The two positioned themselves in the store’s upper room, waiting for the main attraction.

“We got up in one of those windows,” Pullen said. “My daddy, and the other man, the white man who worked for my daddy, they’d be downstairs, and they wouldn’t be paying much attention to it at all. We thought if we get away upstairs, number one, they won’t find us. They won’t climb the steps and be coming around looking for us.”

Pullen still remembers nearly six decades later King standing on that elevated soil.

“There was a big pile of dirt they had piled up over to the front right of (the courthouse),” he said. “That’s where Dr. King found a place where he could get up and he could be seen. He gave a speech, but of course I can’t recount all of what he might have said.”

King was still visibly frustrated about Philadelphia when he climbed atop that mound.
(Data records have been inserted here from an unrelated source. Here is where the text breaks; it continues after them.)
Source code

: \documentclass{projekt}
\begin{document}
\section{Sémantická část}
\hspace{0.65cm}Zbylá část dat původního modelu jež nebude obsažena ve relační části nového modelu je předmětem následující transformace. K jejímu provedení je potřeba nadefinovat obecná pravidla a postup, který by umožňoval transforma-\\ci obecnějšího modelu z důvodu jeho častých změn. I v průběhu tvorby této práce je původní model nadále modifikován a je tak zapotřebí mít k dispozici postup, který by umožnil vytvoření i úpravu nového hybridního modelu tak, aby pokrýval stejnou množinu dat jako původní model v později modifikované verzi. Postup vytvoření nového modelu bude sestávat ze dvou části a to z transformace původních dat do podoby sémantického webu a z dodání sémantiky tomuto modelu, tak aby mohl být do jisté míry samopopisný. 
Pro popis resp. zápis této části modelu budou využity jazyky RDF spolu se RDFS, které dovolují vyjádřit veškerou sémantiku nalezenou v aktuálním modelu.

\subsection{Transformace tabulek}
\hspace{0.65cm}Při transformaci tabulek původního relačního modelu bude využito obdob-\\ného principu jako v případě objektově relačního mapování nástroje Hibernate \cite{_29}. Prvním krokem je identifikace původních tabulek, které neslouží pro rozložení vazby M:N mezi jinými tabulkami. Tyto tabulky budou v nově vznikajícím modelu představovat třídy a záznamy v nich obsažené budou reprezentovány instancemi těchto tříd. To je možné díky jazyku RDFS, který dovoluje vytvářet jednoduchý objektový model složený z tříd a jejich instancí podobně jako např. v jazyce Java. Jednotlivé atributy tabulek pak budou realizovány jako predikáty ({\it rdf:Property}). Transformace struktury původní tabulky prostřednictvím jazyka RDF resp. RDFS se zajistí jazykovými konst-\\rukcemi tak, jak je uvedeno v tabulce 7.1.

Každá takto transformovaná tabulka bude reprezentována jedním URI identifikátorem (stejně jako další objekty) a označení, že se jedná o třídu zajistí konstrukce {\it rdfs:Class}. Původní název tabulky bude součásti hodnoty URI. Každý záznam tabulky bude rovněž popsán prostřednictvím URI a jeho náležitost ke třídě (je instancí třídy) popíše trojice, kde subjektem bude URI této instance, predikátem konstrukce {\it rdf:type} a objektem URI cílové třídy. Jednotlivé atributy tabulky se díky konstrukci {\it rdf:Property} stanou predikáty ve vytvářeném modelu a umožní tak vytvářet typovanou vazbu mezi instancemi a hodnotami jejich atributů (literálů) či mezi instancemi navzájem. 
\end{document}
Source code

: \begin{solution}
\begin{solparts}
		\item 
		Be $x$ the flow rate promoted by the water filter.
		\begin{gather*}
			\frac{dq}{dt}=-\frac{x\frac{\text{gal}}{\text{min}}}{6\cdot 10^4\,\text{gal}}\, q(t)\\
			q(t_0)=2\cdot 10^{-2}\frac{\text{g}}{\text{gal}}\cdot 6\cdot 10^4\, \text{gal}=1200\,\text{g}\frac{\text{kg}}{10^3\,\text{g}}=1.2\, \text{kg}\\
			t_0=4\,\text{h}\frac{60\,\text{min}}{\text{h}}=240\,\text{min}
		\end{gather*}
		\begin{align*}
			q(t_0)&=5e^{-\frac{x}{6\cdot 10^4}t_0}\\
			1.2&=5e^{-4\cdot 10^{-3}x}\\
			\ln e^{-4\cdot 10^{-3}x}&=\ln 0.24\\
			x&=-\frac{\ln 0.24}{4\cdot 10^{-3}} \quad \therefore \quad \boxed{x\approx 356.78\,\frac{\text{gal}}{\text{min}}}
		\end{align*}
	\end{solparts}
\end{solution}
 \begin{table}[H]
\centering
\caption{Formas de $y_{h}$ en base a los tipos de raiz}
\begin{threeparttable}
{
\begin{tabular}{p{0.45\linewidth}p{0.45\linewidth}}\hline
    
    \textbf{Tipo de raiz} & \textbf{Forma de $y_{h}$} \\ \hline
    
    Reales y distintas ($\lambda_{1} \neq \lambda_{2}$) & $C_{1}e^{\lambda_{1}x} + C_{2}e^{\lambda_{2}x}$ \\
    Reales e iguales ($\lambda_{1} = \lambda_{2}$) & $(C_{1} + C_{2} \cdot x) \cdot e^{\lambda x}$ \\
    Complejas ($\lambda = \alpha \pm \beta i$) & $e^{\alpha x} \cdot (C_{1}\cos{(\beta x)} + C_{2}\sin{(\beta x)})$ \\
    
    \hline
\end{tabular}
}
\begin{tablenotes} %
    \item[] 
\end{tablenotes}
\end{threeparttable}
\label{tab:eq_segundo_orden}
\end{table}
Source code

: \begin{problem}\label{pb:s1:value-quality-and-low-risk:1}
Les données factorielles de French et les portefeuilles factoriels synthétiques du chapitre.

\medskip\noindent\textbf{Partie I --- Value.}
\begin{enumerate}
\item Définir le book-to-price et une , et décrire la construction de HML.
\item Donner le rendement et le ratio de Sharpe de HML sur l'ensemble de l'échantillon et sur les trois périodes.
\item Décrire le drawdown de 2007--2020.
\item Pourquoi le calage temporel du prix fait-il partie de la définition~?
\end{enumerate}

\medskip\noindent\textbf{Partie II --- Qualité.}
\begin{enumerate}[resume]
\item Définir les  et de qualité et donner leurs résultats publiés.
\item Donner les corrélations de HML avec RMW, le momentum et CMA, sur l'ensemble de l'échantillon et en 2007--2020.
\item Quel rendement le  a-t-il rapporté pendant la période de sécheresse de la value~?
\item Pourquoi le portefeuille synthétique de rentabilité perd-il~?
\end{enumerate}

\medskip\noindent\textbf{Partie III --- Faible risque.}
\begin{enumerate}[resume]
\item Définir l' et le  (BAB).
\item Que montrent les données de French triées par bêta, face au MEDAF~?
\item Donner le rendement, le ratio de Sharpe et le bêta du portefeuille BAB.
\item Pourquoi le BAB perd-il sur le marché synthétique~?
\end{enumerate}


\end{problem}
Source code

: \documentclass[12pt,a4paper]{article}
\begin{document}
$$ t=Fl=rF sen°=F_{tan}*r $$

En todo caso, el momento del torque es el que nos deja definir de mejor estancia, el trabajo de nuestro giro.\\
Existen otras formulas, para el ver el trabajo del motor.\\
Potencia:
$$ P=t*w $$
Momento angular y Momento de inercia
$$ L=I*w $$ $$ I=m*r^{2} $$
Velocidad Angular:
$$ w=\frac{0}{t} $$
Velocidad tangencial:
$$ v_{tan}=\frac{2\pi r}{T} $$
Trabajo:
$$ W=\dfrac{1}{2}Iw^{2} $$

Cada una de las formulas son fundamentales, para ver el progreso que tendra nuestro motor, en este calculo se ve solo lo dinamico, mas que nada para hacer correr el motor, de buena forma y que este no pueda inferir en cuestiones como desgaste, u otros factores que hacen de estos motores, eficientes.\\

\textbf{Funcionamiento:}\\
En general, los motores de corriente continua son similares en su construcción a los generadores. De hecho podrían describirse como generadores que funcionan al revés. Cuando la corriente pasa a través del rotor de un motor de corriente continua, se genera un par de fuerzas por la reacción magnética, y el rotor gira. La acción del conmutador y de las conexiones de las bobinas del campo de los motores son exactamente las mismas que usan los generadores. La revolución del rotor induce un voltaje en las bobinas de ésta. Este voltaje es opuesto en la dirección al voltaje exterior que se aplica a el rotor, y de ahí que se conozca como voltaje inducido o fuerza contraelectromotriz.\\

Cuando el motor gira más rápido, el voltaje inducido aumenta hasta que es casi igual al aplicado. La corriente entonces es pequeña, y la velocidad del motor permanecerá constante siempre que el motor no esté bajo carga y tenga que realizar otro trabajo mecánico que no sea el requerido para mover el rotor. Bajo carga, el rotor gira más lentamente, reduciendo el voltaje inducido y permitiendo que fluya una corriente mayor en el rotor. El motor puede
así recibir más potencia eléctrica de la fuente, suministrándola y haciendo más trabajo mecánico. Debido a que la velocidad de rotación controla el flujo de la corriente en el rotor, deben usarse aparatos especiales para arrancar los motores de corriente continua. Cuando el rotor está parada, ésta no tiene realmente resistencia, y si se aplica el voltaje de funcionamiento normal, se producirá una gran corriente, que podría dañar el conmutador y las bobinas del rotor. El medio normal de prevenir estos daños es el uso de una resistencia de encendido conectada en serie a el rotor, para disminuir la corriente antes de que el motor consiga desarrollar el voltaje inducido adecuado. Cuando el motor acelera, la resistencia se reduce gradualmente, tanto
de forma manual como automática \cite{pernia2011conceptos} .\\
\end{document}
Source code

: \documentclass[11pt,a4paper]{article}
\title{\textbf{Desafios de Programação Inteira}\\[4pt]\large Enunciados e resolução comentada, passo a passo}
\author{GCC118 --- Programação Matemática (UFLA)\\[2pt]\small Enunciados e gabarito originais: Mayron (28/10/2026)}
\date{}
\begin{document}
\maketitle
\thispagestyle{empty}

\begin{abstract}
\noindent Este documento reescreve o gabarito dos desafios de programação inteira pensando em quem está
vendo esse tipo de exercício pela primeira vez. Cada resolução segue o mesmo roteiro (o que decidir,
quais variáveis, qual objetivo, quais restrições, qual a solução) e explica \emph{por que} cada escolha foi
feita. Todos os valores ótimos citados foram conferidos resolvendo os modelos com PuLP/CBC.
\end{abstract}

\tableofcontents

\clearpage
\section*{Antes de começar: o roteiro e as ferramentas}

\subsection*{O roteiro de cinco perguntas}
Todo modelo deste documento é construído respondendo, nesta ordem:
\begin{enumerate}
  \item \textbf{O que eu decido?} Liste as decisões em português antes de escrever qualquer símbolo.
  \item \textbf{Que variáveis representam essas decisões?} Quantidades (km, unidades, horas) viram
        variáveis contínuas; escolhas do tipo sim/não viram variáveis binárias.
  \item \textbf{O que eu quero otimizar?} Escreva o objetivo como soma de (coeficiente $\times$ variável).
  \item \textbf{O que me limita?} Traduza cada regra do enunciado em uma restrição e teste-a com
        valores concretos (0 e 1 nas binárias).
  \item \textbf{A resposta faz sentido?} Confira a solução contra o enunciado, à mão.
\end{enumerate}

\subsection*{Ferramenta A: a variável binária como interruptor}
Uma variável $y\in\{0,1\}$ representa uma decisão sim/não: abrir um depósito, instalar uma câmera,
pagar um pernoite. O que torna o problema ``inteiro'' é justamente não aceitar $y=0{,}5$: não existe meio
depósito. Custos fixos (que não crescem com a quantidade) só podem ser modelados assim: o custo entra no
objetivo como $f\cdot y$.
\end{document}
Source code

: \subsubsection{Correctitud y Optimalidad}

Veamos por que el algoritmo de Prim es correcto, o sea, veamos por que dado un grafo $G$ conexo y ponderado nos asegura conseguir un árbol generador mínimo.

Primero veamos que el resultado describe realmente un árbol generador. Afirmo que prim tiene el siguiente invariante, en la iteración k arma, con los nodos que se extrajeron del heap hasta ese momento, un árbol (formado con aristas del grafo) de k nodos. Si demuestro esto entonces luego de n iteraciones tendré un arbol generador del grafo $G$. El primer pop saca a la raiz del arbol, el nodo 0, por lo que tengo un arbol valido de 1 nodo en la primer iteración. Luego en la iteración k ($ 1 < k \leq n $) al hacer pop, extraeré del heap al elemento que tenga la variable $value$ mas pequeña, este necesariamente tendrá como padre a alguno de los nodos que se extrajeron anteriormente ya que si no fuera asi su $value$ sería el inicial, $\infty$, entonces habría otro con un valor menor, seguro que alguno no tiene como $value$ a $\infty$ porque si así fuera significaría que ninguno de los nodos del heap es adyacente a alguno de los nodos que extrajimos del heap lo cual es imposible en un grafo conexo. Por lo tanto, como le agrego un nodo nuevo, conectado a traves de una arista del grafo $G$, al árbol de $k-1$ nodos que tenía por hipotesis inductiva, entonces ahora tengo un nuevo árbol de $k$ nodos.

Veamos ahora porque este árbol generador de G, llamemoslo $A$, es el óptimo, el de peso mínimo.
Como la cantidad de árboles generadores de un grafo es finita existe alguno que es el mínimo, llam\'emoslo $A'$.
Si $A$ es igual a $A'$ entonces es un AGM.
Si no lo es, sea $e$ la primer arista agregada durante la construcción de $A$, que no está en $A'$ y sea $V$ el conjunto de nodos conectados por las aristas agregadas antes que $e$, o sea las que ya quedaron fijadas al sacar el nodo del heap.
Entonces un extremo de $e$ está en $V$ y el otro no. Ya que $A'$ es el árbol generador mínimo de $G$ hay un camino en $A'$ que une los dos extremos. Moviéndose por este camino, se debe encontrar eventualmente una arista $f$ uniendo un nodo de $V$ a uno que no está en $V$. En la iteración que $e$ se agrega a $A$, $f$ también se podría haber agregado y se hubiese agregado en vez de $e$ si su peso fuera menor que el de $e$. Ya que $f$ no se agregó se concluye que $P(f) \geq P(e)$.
He claimed that state, federal and local police not only “stood by” and watched the Neshoba violence unfold, but that some law enforcement officers “actually encouraged” attacks on marchers.

He not only attacked the police in Philadelphia and then-Senator Eastland, but he roasted the mayor of Ruleville as well, according to newspaper reports.

Of Eastland, King urged those in attendance to work toward replacing the senior senator, the Clarion Ledger said, if not during the 1966 election cycle, then perhaps the next one.

“We’re not seeking to destroy the white people of Mississippi,” King said, according to a June 22 DD-T article. “We’re only seeking to make them better people.”

The DD-T quoted King in Indianola as also suggesting “joining hands with my white brothers” for the progress of the state and the South.

Unlike in Philadelphia that day, the DD-T described the crowd at the Sunflower County Courthouse as being “closely guarded by county, state and Justice Department law enforcement officials.”

“All of the officials involved seemed determined to prevent any incidents which would reflect on the image of the area,” the article said. “Hecklers and shouts of derision from spectators were non-existent.”

A newspaper campaign ad for the late Senator James O. Eastland from the fall of 1966, quoting a portion of Dr. Martin Luther King Jr.’s speech at the Sunflower County Courthouse.

Eastland’s campaign would later use King’s words in Indianola in a fall statewide newspaper ad.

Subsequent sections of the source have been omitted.